Pour Dr Victor Sanou, « la liberté de la presse n’est pas seulement une liberté individuelle, elle est aussi une composante essentielle de la vie démocratique ». Il a rappelé que « notre presse fait preuve d’un grand dynamisme dans ce sens ». Toutefois, reconnait-il, « elle n’est pas exempte de toute critique ». Selon ses propos, les médias peuvent contribuer à exacerber les tensions comme à les aplanir.

Pour lui, les populations ne peuvent pas cultiver la paix, lorsqu’elles sont abreuvées de rumeurs alarmantes aux conséquences ravageuses et destructrices. Puis d’ajouter « qu’une réduction du ton alarmiste actuel, qui installe la peur et un sentiment d’insécurité chez les populations est nécessaire, et c’est là un des défis de nos médias de nos jours ». Selon ses propos, les médias se doivent de multiplier les plateformes et favoriser la participation des populations à travers un dialogue inclusif, mature, toutes choses qui vont les inscrire dans une dynamique favorable à la paix.

Définissant la responsabilité comme la condition propre à l’individu intégré à une société où ses actions entraînent des répercussions qu’il n’a pas d’autre choix que de prendre en compte, M. Sanou a noté que ce « droit à l’information du citoyen serait la chose précieuse confiée au journaliste, dont il doit prendre soin avant toute autre chose », car dit-il « le fait d’informer, est en soi générateur de responsabilité pour le journaliste ».

Pierre Claver Damiba

En référence aux dispositions constitutionnelles et des engagements internationaux, il a été rappelé que plusieurs dispositions consacrent la responsabilité du journaliste envers son audience et fonde son éthique et sa déontologie. Ceci se traduit par le fait que les médias établissent l’ordre du jour des débats publics, exercent un effet considérable sur la formation de l’opinion publique, en attirant l’attention de l’audience sur certains évènements et en négligeant d’autres.
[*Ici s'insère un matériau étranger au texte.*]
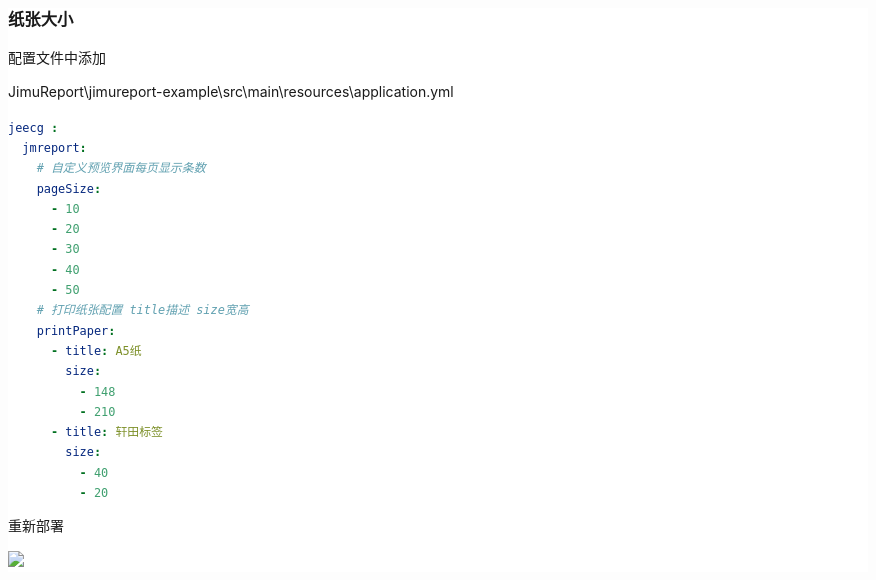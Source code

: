 ### 纸张大小

配置文件中添加

JimuReport\jimureport-example\src\main\resources\application.yml

```yml
jeecg :
  jmreport:
    # 自定义预览界面每页显示条数
    pageSize:
      - 10
      - 20
      - 30
      - 40
      - 50
    # 打印纸张配置 title描述 size宽高
    printPaper:
      - title: A5纸
        size:
          - 148
          - 210
      - title: 轩田标签
        size:
          - 40
          - 20
```

重新部署

![](https://github.com/wyzhaojun/jimulearn.doc/tree/main/docs/jimu_image/create_datareport_20.png)
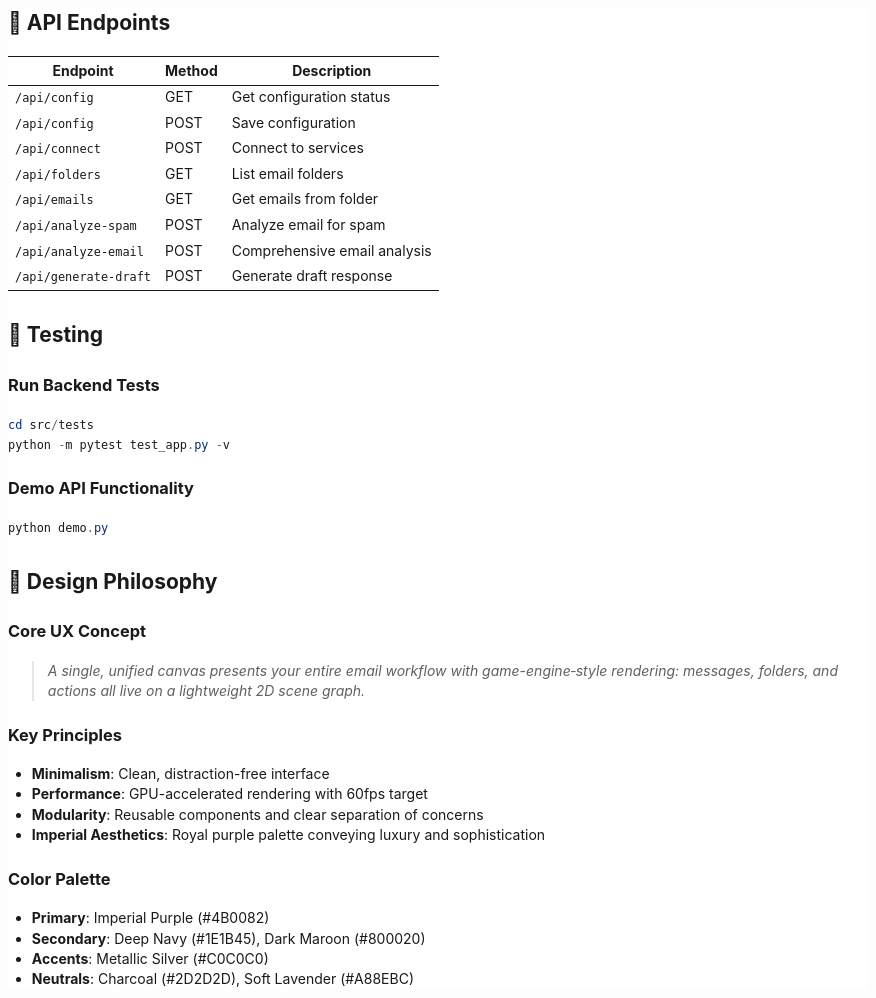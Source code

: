 ## 🎯 API Endpoints

| Endpoint | Method | Description |
|----------|--------|-------------|
| `/api/config` | GET | Get configuration status |
| `/api/config` | POST | Save configuration |
| `/api/connect` | POST | Connect to services |
| `/api/folders` | GET | List email folders |
| `/api/emails` | GET | Get emails from folder |
| `/api/analyze-spam` | POST | Analyze email for spam |
| `/api/analyze-email` | POST | Comprehensive email analysis |
| `/api/generate-draft` | POST | Generate draft response |

## 🧪 Testing

### Run Backend Tests
```powershell
cd src/tests
python -m pytest test_app.py -v
```

### Demo API Functionality
```powershell
python demo.py
```

## 🎨 Design Philosophy

### Core UX Concept
> *A single, unified canvas presents your entire email workflow with game-engine‐style rendering: messages, folders, and actions all live on a lightweight 2D scene graph.*

### Key Principles
- **Minimalism**: Clean, distraction-free interface
- **Performance**: GPU-accelerated rendering with 60fps target
- **Modularity**: Reusable components and clear separation of concerns
- **Imperial Aesthetics**: Royal purple palette conveying luxury and sophistication

### Color Palette
- **Primary**: Imperial Purple (#4B0082)
- **Secondary**: Deep Navy (#1E1B45), Dark Maroon (#800020)
- **Accents**: Metallic Silver (#C0C0C0)
- **Neutrals**: Charcoal (#2D2D2D), Soft Lavender (#A88EBC)
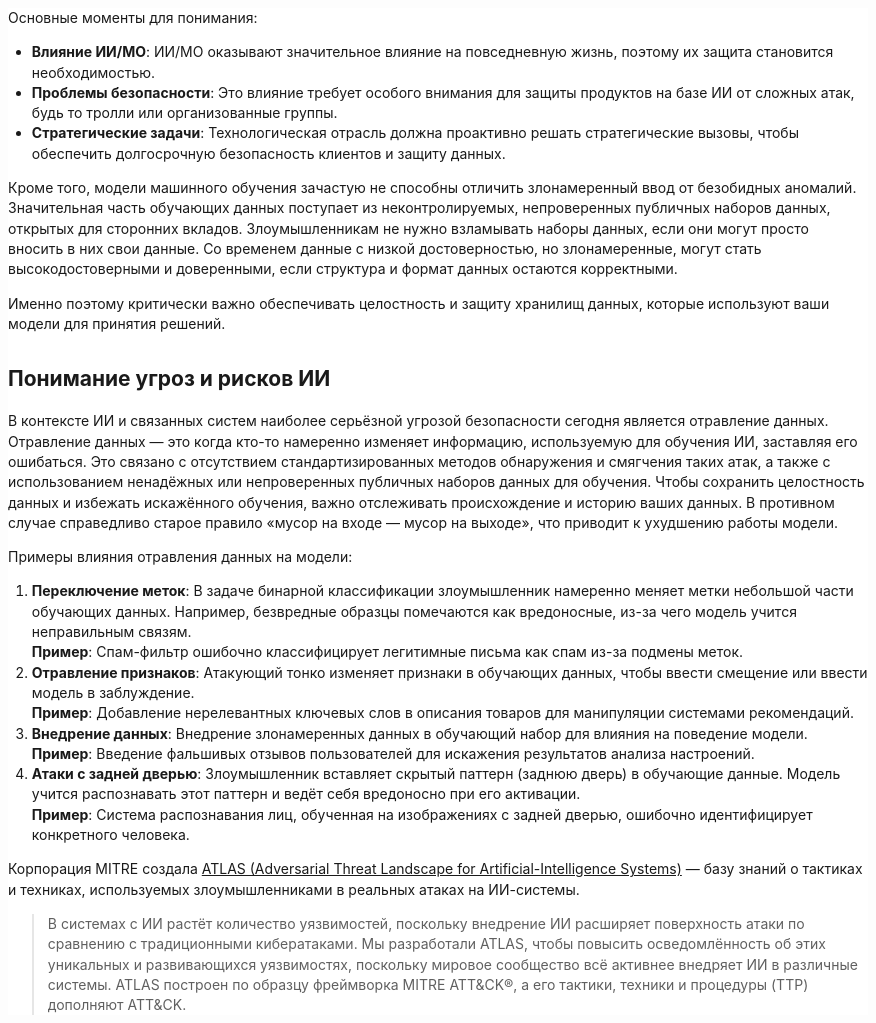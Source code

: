 Основные моменты для понимания:

- **Влияние ИИ/МО**: ИИ/МО оказывают значительное влияние на повседневную жизнь, поэтому их защита становится необходимостью.
- **Проблемы безопасности**: Это влияние требует особого внимания для защиты продуктов на базе ИИ от сложных атак, будь то тролли или организованные группы.
- **Стратегические задачи**: Технологическая отрасль должна проактивно решать стратегические вызовы, чтобы обеспечить долгосрочную безопасность клиентов и защиту данных.

Кроме того, модели машинного обучения зачастую не способны отличить злонамеренный ввод от безобидных аномалий. Значительная часть обучающих данных поступает из неконтролируемых, непроверенных публичных наборов данных, открытых для сторонних вкладов. Злоумышленникам не нужно взламывать наборы данных, если они могут просто вносить в них свои данные. Со временем данные с низкой достоверностью, но злонамеренные, могут стать высокодостоверными и доверенными, если структура и формат данных остаются корректными.

Именно поэтому критически важно обеспечивать целостность и защиту хранилищ данных, которые используют ваши модели для принятия решений.

## Понимание угроз и рисков ИИ

В контексте ИИ и связанных систем наиболее серьёзной угрозой безопасности сегодня является отравление данных. Отравление данных — это когда кто-то намеренно изменяет информацию, используемую для обучения ИИ, заставляя его ошибаться. Это связано с отсутствием стандартизированных методов обнаружения и смягчения таких атак, а также с использованием ненадёжных или непроверенных публичных наборов данных для обучения. Чтобы сохранить целостность данных и избежать искажённого обучения, важно отслеживать происхождение и историю ваших данных. В противном случае справедливо старое правило «мусор на входе — мусор на выходе», что приводит к ухудшению работы модели.

Примеры влияния отравления данных на модели:

1. **Переключение меток**: В задаче бинарной классификации злоумышленник намеренно меняет метки небольшой части обучающих данных. Например, безвредные образцы помечаются как вредоносные, из-за чего модель учится неправильным связям.\
   **Пример**: Спам-фильтр ошибочно классифицирует легитимные письма как спам из-за подмены меток.
2. **Отравление признаков**: Атакующий тонко изменяет признаки в обучающих данных, чтобы ввести смещение или ввести модель в заблуждение.\
   **Пример**: Добавление нерелевантных ключевых слов в описания товаров для манипуляции системами рекомендаций.
3. **Внедрение данных**: Внедрение злонамеренных данных в обучающий набор для влияния на поведение модели.\
   **Пример**: Введение фальшивых отзывов пользователей для искажения результатов анализа настроений.
4. **Атаки с задней дверью**: Злоумышленник вставляет скрытый паттерн (заднюю дверь) в обучающие данные. Модель учится распознавать этот паттерн и ведёт себя вредоносно при его активации.\
   **Пример**: Система распознавания лиц, обученная на изображениях с задней дверью, ошибочно идентифицирует конкретного человека.

Корпорация MITRE создала [ATLAS (Adversarial Threat Landscape for Artificial-Intelligence Systems)](https://atlas.mitre.org/?WT.mc_id=academic-105485-koreyst) — базу знаний о тактиках и техниках, используемых злоумышленниками в реальных атаках на ИИ-системы.

> В системах с ИИ растёт количество уязвимостей, поскольку внедрение ИИ расширяет поверхность атаки по сравнению с традиционными кибератаками. Мы разработали ATLAS, чтобы повысить осведомлённость об этих уникальных и развивающихся уязвимостях, поскольку мировое сообщество всё активнее внедряет ИИ в различные системы. ATLAS построен по образцу фреймворка MITRE ATT&CK®, а его тактики, техники и процедуры (TTP) дополняют ATT&CK.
« Les médias constituent un puissant vecteur de reliance sociale. Ils sont en effet censés purger la société de ses pulsions destructrices en consolidant la concorde et le vivre ensemble. C’est de ces médias dont nous avons besoin aujourd’hui ; pas de ceux qui sont dans le sensationnel, le mercantilisme ou la recherche effrénée du scoop. Ceux qui produisent des émissions qui favorisent les dialogues intercommunautaires sont ceux dont nous avons besoin aujourd’hui. Le développement se nourrit de paix, de cohésion sociale, du bon fonctionnement des institutions de l’Etat. Allons dans ce sens », clame Victor Sanou.